= YOUR TASK =
Only one stretch of the records below should be repeated. It starts with the line containing "The strategy and" and goes on through the line containing "- [The Five", exactly as written.

Dataset excerpts:
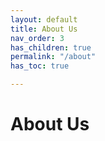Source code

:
 ```yaml
---
layout: default
title: About Us
nav_order: 3
has_children: true
permalink: "/about"
has_toc: true

---
```

# About Us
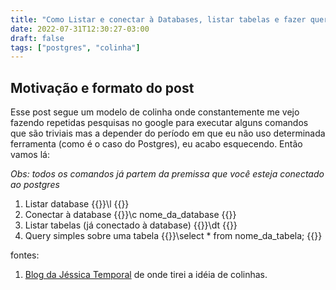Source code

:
 ```yaml
---
title: "Como Listar e conectar à Databases, listar tabelas e fazer queries no Postgres"
date: 2022-07-31T12:30:27-03:00
draft: false
tags: ["postgres", "colinha"]
---
```


## Motivação e formato do post

Esse post segue um modelo de colinha onde constantemente me vejo fazendo repetidas pesquisas no google para executar alguns comandos que são triviais mas a depender do período em que eu não uso determinada ferramenta (como é o caso do Postgres), eu acabo esquecendo. Então vamos lá:

_Obs: todos os comandos já partem da premissa que você esteja conectado ao postgres_

1. Listar database
{{<highlight postgres>}}\l {{</highlight>}}
2. Conectar à database
{{<highlight postgres>}}\c nome_da_database {{</highlight>}}
1. Listar tabelas (já conectado à database)
{{<highlight postgres>}}\dt {{</highlight>}}
1. Query simples sobre uma tabela
{{<highlight postgres>}}\select * from nome_da_tabela; {{</highlight>}}

fontes:
1. [Blog da Jéssica Temporal](https://jtemporal.com/venv-inicio/) de onde tirei a idéia de colinhas. 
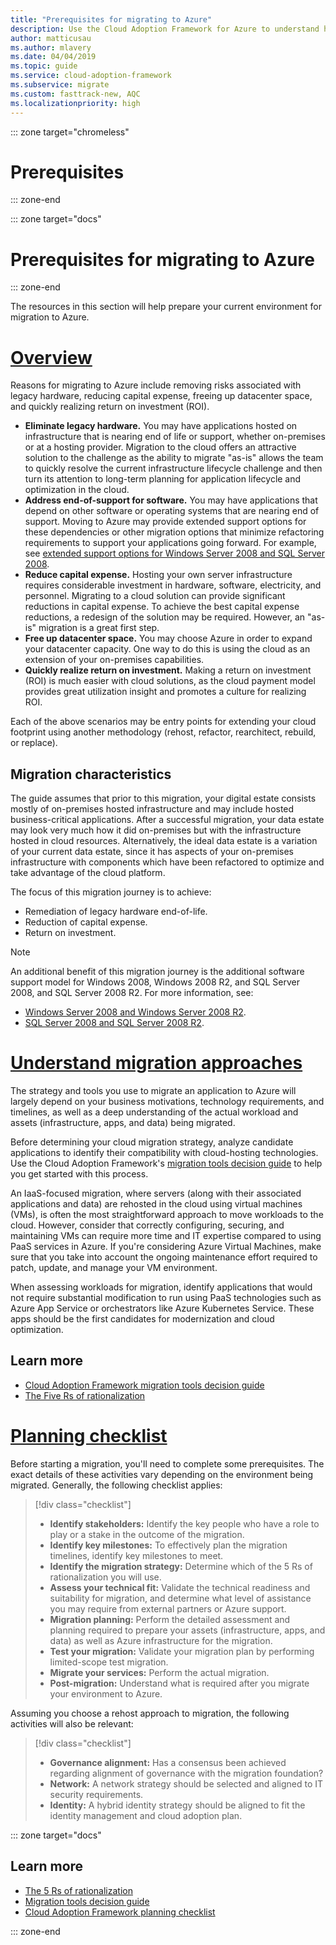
 ```yaml
---
title: "Prerequisites for migrating to Azure"
description: Use the Cloud Adoption Framework for Azure to understand how to prepare for Azure migration and what prerequisites you need for a successful migration project.
author: matticusau
ms.author: mlavery
ms.date: 04/04/2019
ms.topic: guide
ms.service: cloud-adoption-framework
ms.subservice: migrate
ms.custom: fasttrack-new, AQC
ms.localizationpriority: high
---
```


::: zone target="chromeless"

# Prerequisites

::: zone-end

::: zone target="docs"

# Prerequisites for migrating to Azure

::: zone-end

The resources in this section will help prepare your current environment for migration to Azure.

# [Overview](#tab/Overview)

Reasons for migrating to Azure include removing risks associated with legacy hardware, reducing capital expense, freeing up datacenter space, and quickly realizing return on investment (ROI).

- **Eliminate legacy hardware.** You may have applications hosted on infrastructure that is nearing end of life or support, whether on-premises or at a hosting provider. Migration to the cloud offers an attractive solution to the challenge as the ability to migrate "as-is" allows the team to quickly resolve the current infrastructure lifecycle challenge and then turn its attention to long-term planning for application lifecycle and optimization in the cloud.
- **Address end-of-support for software.** You may have applications that depend on other software or operating systems that are nearing end of support. Moving to Azure may provide extended support options for these dependencies or other migration options that minimize refactoring requirements to support your applications going forward. For example, see [extended support options for Windows Server 2008 and SQL Server 2008](https://azure.microsoft.com/blog/announcing-new-options-for-sql-server-2008-and-windows-server-2008-end-of-support).
- **Reduce capital expense.** Hosting your own server infrastructure requires considerable investment in hardware, software, electricity, and personnel. Migrating to a cloud solution can provide significant reductions in capital expense. To achieve the best capital expense reductions, a redesign of the solution may be required. However, an "as-is" migration is a great first step.
- **Free up datacenter space.** You may choose Azure in order to expand your datacenter capacity. One way to do this is using the cloud as an extension of your on-premises capabilities.
- **Quickly realize return on investment.** Making a return on investment (ROI) is much easier with cloud solutions, as the cloud payment model provides great utilization insight and promotes a culture for realizing ROI.

Each of the above scenarios may be entry points for extending your cloud footprint using another methodology (rehost, refactor, rearchitect, rebuild, or replace).

## Migration characteristics

The guide assumes that prior to this migration, your digital estate consists mostly of on-premises hosted infrastructure and may include hosted business-critical applications. After a successful migration, your data estate may look very much how it did on-premises but with the infrastructure hosted in cloud resources. Alternatively, the ideal data estate is a variation of your current data estate, since it has aspects of your on-premises infrastructure with components which have been refactored to optimize and take advantage of the cloud platform.

The focus of this migration journey is to achieve:

- Remediation of legacy hardware end-of-life.
- Reduction of capital expense.
- Return on investment.

> [!NOTE]
> An additional benefit of this migration journey is the additional software support model for Windows 2008, Windows 2008 R2, and SQL Server 2008, and SQL Server 2008 R2. For more information, see:
>
> - [Windows Server 2008 and Windows Server 2008 R2](https://www.microsoft.com/cloud-platform/windows-server-2008).
> - [SQL Server 2008 and SQL Server 2008 R2](https://www.microsoft.com/sql-server/sql-server-2008).

# [Understand migration approaches](#tab/Approach)

The strategy and tools you use to migrate an application to Azure will largely depend on your business motivations, technology requirements, and timelines, as well as a deep understanding of the actual workload and assets (infrastructure, apps, and data) being migrated.

Before determining your cloud migration strategy, analyze candidate applications to identify their compatibility with cloud-hosting technologies. Use the Cloud Adoption Framework's [migration tools decision guide](../../decision-guides/migrate-decision-guide/index.md) to help you get started with this process.

An IaaS-focused migration, where servers (along with their associated applications and data) are rehosted in the cloud using virtual machines (VMs), is often the most straightforward approach to move workloads to the cloud. However, consider that correctly configuring, securing, and maintaining VMs can require more time and IT expertise compared to using PaaS services in Azure. If you're considering Azure Virtual Machines, make sure that you take into account the ongoing maintenance effort required to patch, update, and manage your VM environment.

When assessing workloads for migration, identify applications that would not require substantial modification to run using PaaS technologies such as Azure App Service or orchestrators like Azure Kubernetes Service. These apps should be the first candidates for modernization and cloud optimization.

## Learn more

- [Cloud Adoption Framework migration tools decision guide](../../decision-guides/migrate-decision-guide/index.md)
- [The Five Rs of rationalization](../../digital-estate/5-rs-of-rationalization.md)

# [Planning checklist](#tab/Checklist)

Before starting a migration, you'll need to complete some prerequisites. The exact details of these activities vary depending on the environment being migrated. Generally, the following checklist applies:

> [!div class="checklist"]
>
> - **Identify stakeholders:** Identify the key people who have a role to play or a stake in the outcome of the migration.
> - **Identify key milestones:** To effectively plan the migration timelines, identify key milestones to meet.
> - **Identify the migration strategy:** Determine which of the 5 Rs of rationalization you will use.
> - **Assess your technical fit:** Validate the technical readiness and suitability for migration, and determine what level of assistance you may require from external partners or Azure support.
> - **Migration planning:** Perform the detailed assessment and planning required to prepare your assets (infrastructure, apps, and data) as well as Azure infrastructure for the migration.
> - **Test your migration:** Validate your migration plan by performing limited-scope test migration.
> - **Migrate your services:** Perform the actual migration.
> - **Post-migration:** Understand what is required after you migrate your environment to Azure.

Assuming you choose a rehost approach to migration, the following activities will also be relevant:

> [!div class="checklist"]
>
> - **Governance alignment:** Has a consensus been achieved regarding alignment of governance with the migration foundation?
> - **Network:** A network strategy should be selected and aligned to IT security requirements.
> - **Identity:** A hybrid identity strategy should be aligned to fit the identity management and cloud adoption plan.

::: zone target="docs"

<!-- markdownlint-disable MD024 -->

## Learn more

- [The 5 Rs of rationalization](../../digital-estate/5-rs-of-rationalization.md)
- [Migration tools decision guide](../../decision-guides/migrate-decision-guide/index.md)
- [Cloud Adoption Framework planning checklist](../migration-considerations/prerequisites/planning-checklist.md)

::: zone-end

= EXERCISE ANSWER =
The strategy and tools you use to migrate an application to Azure will largely depend on your business motivations, technology requirements, and timelines, as well as a deep understanding of the actual workload and assets (infrastructure, apps, and data) being migrated.

Before determining your cloud migration strategy, analyze candidate applications to identify their compatibility with cloud-hosting technologies. Use the Cloud Adoption Framework's [migration tools decision guide](../../decision-guides/migrate-decision-guide/index.md) to help you get started with this process.

An IaaS-focused migration, where servers (along with their associated applications and data) are rehosted in the cloud using virtual machines (VMs), is often the most straightforward approach to move workloads to the cloud. However, consider that correctly configuring, securing, and maintaining VMs can require more time and IT expertise compared to using PaaS services in Azure. If you're considering Azure Virtual Machines, make sure that you take into account the ongoing maintenance effort required to patch, update, and manage your VM environment.

When assessing workloads for migration, identify applications that would not require substantial modification to run using PaaS technologies such as Azure App Service or orchestrators like Azure Kubernetes Service. These apps should be the first candidates for modernization and cloud optimization.

## Learn more

- [Cloud Adoption Framework migration tools decision guide](../../decision-guides/migrate-decision-guide/index.md)
- [The Five Rs of rationalization](../../digital-estate/5-rs-of-rationalization.md)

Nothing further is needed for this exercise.